Quickstart Data Balance Analysis - Synapseml

Data Balance Analysis using the Adult Census Income dataset

In this example, we will conduct Data Balance Analysis (which consists on running three groups of measures) on the Adult Census Income dataset to determine how well features and feature values are represented in the dataset.

This dataset can be used to predict whether annual income exceeds $50,000/year or not based on demographic data from the 1994 U.S. Census. The dataset we're reading contains 32,561 rows and 14 columns/features.
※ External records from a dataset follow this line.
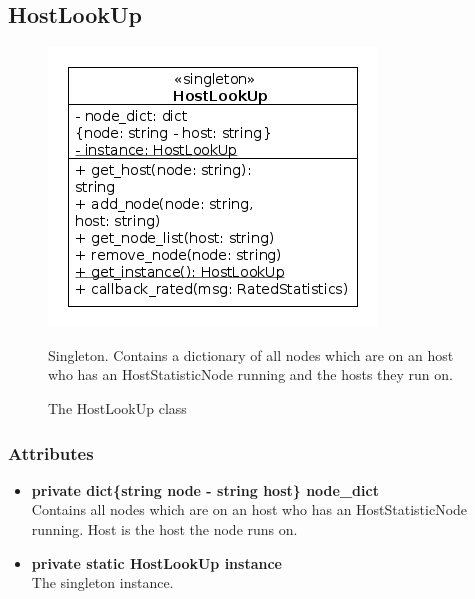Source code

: \subsection{HostLookUp}
\begin{figure}[htbp]
	\begin{minipage}[t]{8cm}
		\vspace{0pt}
		\centering
		\includegraphics[scale=0.6]{./diagram_pictures/reactor/HostLookUp.png}
		\caption{The HostLookUp class}
	\end{minipage}
	\hfill
	\begin{minipage}[t]{8cm}
		\vspace{10pt}
			Singleton. Contains a dictionary of all nodes which are on an host who has an HostStatisticNode running and the hosts they run on.
	\end{minipage}
\end{figure}  


\subsubsection{Attributes}
\begin{itemize}
	\item \textbf{ private dict\{string node - string host\} node\_dict }\\
		Contains all nodes which are on an host who has an HostStatisticNode running. Host is the host the node runs on.
	\item \textbf{ private static HostLookUp instance }\\
		The singleton instance.
\end{itemize}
More info on the dataset here

Data Balance Analysis consists of a combination of three groups of measures: Feature Balance Measures, Distribution Balance Measures, and Aggregate Balance Measures. In summary, Data Balance Analysis, when used as a step for building ML models, has the following benefits:

It reduces costs of ML building through the early identification of data representation gaps that prompt data scientists to seek mitigation steps (such as collecting more data, following a specific sampling mechanism, creating synthetic data, and so on) before proceeding to train their models.
It enables easy end-to-end debugging of ML systems in combination with the RAI Toolbox by providing a clear view of model-related issues versus data-related issues.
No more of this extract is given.